Material provided section start

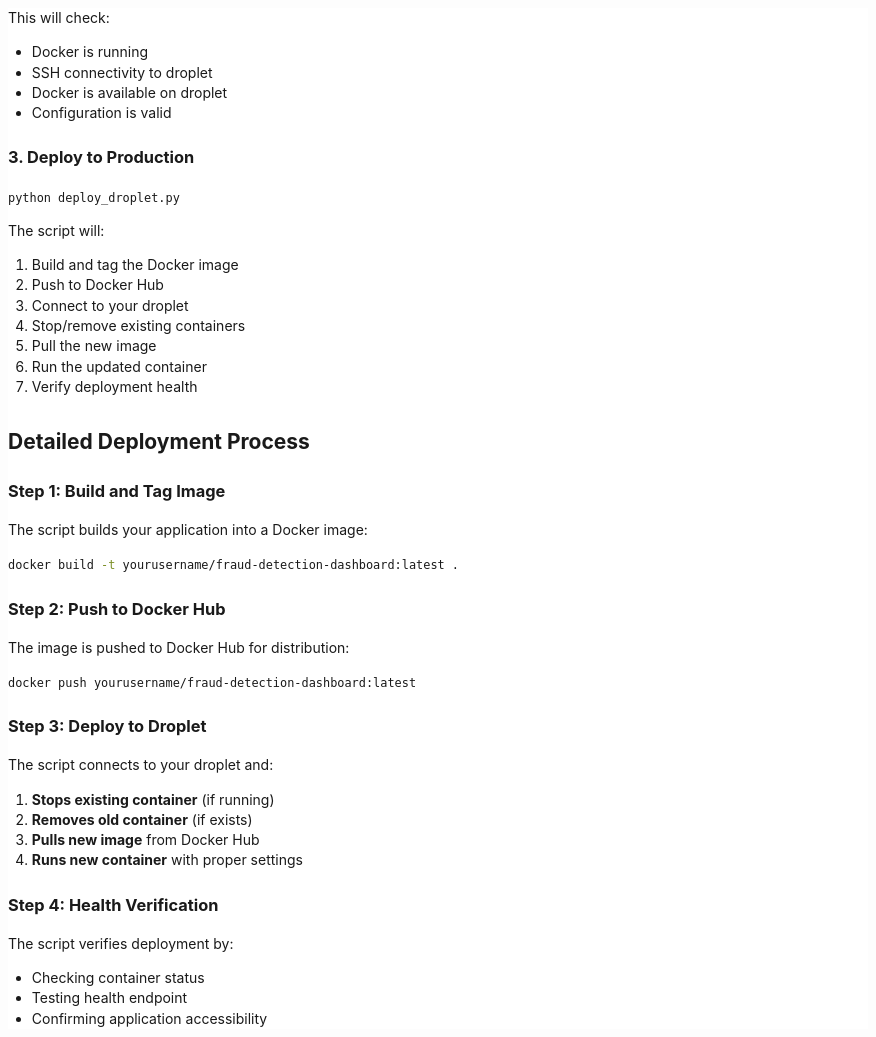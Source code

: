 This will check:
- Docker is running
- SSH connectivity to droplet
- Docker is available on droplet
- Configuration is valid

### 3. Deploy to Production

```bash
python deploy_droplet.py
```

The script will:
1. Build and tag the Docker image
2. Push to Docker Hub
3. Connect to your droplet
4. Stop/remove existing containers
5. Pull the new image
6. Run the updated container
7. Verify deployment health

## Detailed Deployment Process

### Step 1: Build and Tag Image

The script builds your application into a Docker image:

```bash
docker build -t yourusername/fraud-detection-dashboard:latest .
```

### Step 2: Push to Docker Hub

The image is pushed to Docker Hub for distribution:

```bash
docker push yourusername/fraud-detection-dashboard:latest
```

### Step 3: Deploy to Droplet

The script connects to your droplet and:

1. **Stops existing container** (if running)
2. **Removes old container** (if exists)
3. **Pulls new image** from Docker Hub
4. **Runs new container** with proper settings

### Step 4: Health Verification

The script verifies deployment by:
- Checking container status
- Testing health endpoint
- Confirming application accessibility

Material provided section end

- Problem statement -
Print the lines of the material, exactly and only, from the line that contains "1. **Stops existing container** (if running)" down to and including the final line.

- Result -
1. **Stops existing container** (if running)
2. **Removes old container** (if exists)
3. **Pulls new image** from Docker Hub
4. **Runs new container** with proper settings

### Step 4: Health Verification

The script verifies deployment by:
- Checking container status
- Testing health endpoint
- Confirming application accessibility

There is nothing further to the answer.